Aktivitasnya bukan hanya dilakukan pada malam hari tetapi disiang bolongpun ada transaksi, jadi tergantung dari pria yang datang yang ingin malampiaskan hasrat birahi nya.
Adapun tarif yang dibandrol bervariasi
mulai dari harga Rp100 ribu Sampai Rp150 ribu persatu kali bocking sesuai dengan kesepakatan, berdasarkan hasil kompirmasi dari salah satu mujikari yang ada dilokasi berinisial (Dbj) pada tanggal 5 Agustus 2025.
Salah seorang warga sekitar berinisial (DS) mengatakan kepada awak media ini, bahwa dengan adanya warung-warung yang berkedok
menjual kopi itu hanyalah topeng belaka, sesungguhnya yang ditawarkan ialah wanita plus-plus yang telah disiapkan untuk memuaskan para laki-laki hidung belang yang berkunjung ke warung tersebut.

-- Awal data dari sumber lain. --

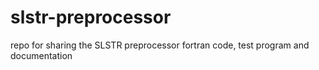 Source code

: # slstr-preprocessor
repo for sharing the SLSTR preprocessor fortran code, test program and documentation
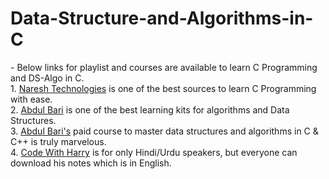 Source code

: # Data-Structure-and-Algorithms-in-C
-&nbsp;Below links for playlist and courses are available to learn C Programming and DS-Algo in C.<br />
1.&nbsp;[Naresh Technologies](https://www.youtube.com/playlist?list=PLVlQHNRLflP8IGz6OXwlV_lgHgc72aXlh) is one of the best sources to learn C Programming with ease.<br />
2.&nbsp;[Abdul Bari](https://www.youtube.com/playlist?list=PLDN4rrl48XKpZkf03iYFl-O29szjTrs_O) is one of the best learning kits for algorithms and Data Structures.<br />
3.&nbsp;[Abdul Bari's](https://www.udemy.com/course/datastructurescncpp/) paid course to master data structures and algorithms in C & C++ is truly marvelous.<br />
4.&nbsp;[Code With Harry](https://www.youtube.com/playlist?list=PLu0W_9lII9aiXlHcLx-mDH1Qul38wD3aR) is for only Hindi/Urdu speakers, but everyone can download his notes which is in English.<br />
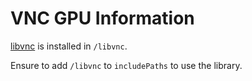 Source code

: # VNC GPU Information

[libvnc](https://libvnc.github.io) is installed in `/libvnc`.

Ensure to add `/libvnc` to `includePaths` to use the library.
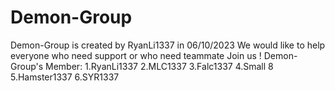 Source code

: # Demon-Group
Demon-Group is created by RyanLi1337 in 06/10/2023
We would like to help everyone who need support or who need teammate
Join us !
Demon-Group's Member:
1.RyanLi1337
2.MLC1337
3.Falc1337
4.Small 8
5.Hamster1337
6.SYR1337
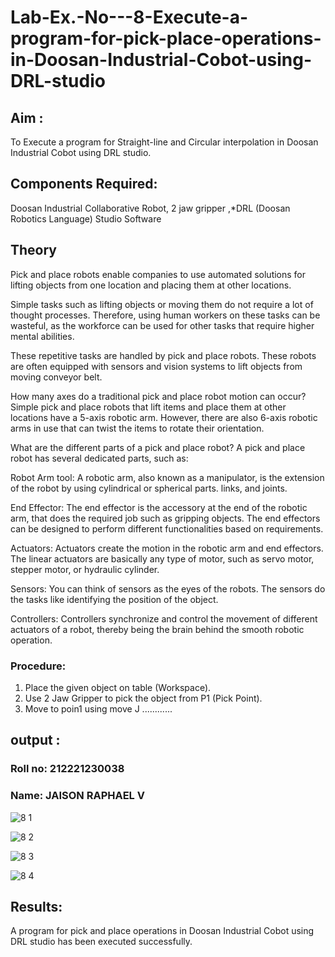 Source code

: # Lab-Ex.-No---8-Execute-a-program-for-pick-place-operations-in-Doosan-Industrial-Cobot-using-DRL-studio
## Aim :
To Execute a program for Straight-line and Circular interpolation in Doosan Industrial Cobot using DRL studio.

## Components Required: 
Doosan Industrial Collaborative Robot, 2 jaw gripper ,*DRL (Doosan Robotics Language) Studio Software

## Theory 
Pick and place robots enable companies to use automated solutions for lifting objects from one location and placing them at other locations.

Simple tasks such as lifting objects or moving them do not require a lot of thought processes. Therefore, using human workers on these tasks can be wasteful, as the workforce can be used for other tasks that require higher mental abilities.

These repetitive tasks are handled by pick and place robots. These robots are often equipped with sensors and vision systems to lift objects from moving conveyor belt.

How many axes do a traditional pick and place robot motion can occur?
Simple pick and place robots that lift items and place them at other locations have a 5-axis robotic arm. However, there are also 6-axis robotic arms in use that can twist the items to rotate their orientation.

What are the different parts of a pick and place robot?
A pick and place robot has several dedicated parts, such as:

Robot Arm tool: A robotic arm, also known as a manipulator, is the extension of the robot by using cylindrical or spherical parts. links, and joints.

End Effector: The end effector is the accessory at the end of the robotic arm, that does the required job such as gripping objects. The end effectors can be designed to perform different functionalities based on requirements.

Actuators: Actuators create the motion in the robotic arm and end effectors. The linear actuators are basically any type of motor, such as servo motor, stepper motor, or hydraulic cylinder.

Sensors: You can think of sensors as the eyes of the robots. The sensors do the tasks like identifying the position of the object.

Controllers: Controllers synchronize and control the movement of different actuators of a robot, thereby being the brain behind the smooth robotic operation.
### Procedure:
1) Place the given object on table (Workspace).
2) Use 2 Jaw Gripper to pick the object from P1 (Pick Point). 
3) Move to poin1 using move J
............

## output : 
### Roll no: 212221230038
### Name: JAISON RAPHAEL V
![8 1](https://github.com/JaisonRaphael/Lab-Ex.-No---8-Execute-a-program-for-pick-place-operations-in-Doosan-Industrial-Cobot-using-DRL-st/assets/94165957/2f9e2eed-9e7e-4560-9d31-b5dbaf0e8cc7)

![8 2](https://github.com/JaisonRaphael/Lab-Ex.-No---8-Execute-a-program-for-pick-place-operations-in-Doosan-Industrial-Cobot-using-DRL-st/assets/94165957/07dec99a-07be-49ff-a576-596cd12a58db)

![8 3](https://github.com/JaisonRaphael/Lab-Ex.-No---8-Execute-a-program-for-pick-place-operations-in-Doosan-Industrial-Cobot-using-DRL-st/assets/94165957/ddcfb4d6-a514-41ae-88e9-8e91f5f70c87)

![8 4](https://github.com/JaisonRaphael/Lab-Ex.-No---8-Execute-a-program-for-pick-place-operations-in-Doosan-Industrial-Cobot-using-DRL-st/assets/94165957/3025d26b-e997-47ae-9518-19a092e4f2a3)

## Results: 
A program for pick and place operations in Doosan Industrial Cobot using DRL studio has been executed successfully.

Tambah DS, sebenarnya aktivitas seperti ini tidak cocok di kampung Doja, karena disini bisa dikatakan masyarakatnya umumnya sangat religius dan mayoritas beragama islam.
Jadi kegiatan prostitusi yang secara terselubung ini tidak bisa dibenarkan keberadaannya didaerah ini,” ungkapnya.

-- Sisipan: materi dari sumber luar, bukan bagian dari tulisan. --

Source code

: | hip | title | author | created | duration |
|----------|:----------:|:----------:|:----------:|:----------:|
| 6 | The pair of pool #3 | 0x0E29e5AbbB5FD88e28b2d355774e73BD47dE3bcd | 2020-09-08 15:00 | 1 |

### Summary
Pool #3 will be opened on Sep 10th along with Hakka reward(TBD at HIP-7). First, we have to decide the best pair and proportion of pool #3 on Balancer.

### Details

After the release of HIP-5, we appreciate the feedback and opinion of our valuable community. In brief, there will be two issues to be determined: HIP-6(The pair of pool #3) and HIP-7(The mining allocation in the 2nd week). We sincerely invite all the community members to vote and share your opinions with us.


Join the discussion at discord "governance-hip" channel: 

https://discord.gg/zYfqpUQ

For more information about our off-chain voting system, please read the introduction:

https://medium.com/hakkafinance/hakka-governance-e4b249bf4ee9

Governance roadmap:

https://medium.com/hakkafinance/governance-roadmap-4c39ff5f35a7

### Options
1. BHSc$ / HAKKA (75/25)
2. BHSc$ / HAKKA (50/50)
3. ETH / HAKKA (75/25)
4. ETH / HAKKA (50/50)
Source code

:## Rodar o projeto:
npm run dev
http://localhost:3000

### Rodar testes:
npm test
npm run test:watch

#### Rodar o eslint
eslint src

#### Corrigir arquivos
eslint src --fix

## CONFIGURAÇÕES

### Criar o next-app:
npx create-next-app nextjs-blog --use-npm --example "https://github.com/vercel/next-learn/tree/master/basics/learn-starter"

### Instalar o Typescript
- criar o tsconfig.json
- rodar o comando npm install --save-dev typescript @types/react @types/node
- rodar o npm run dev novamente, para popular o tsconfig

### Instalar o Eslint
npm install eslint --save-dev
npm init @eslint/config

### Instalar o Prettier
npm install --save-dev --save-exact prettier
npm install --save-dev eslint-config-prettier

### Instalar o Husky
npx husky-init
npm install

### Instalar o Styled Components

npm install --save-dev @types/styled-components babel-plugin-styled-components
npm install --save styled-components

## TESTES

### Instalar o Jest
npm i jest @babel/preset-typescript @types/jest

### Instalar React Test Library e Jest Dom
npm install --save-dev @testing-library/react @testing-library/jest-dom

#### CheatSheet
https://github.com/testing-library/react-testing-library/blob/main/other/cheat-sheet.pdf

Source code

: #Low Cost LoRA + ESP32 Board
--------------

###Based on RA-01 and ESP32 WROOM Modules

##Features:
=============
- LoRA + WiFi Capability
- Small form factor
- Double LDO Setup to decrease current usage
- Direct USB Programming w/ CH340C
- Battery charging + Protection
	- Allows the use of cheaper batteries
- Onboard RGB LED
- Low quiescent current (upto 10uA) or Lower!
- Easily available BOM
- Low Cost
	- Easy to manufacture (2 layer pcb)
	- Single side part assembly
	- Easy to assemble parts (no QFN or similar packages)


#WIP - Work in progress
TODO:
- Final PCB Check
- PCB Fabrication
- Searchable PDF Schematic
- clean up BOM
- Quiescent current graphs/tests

Dan bahkan baru-baru ini terjadi insiden pelemparan batu dari salah satu warung kewarung yang lain. Pasalnya karena dipicu kecemburuan sosial dimana salah satu warung ramai didatangi pegunjung sementara warung yang sebelahnya sepi dari pengunjung.
Seyogyanya tiga pilar yang ada di Kecamatan Bajeng untuk sesegera mungkin mengambil langkah sebelum hal yang sangat fatal bisa terjadi, agar membongkar semua warung- warung kopi yang memang terindikasi menampung wanita plus-plus,” tutup DS.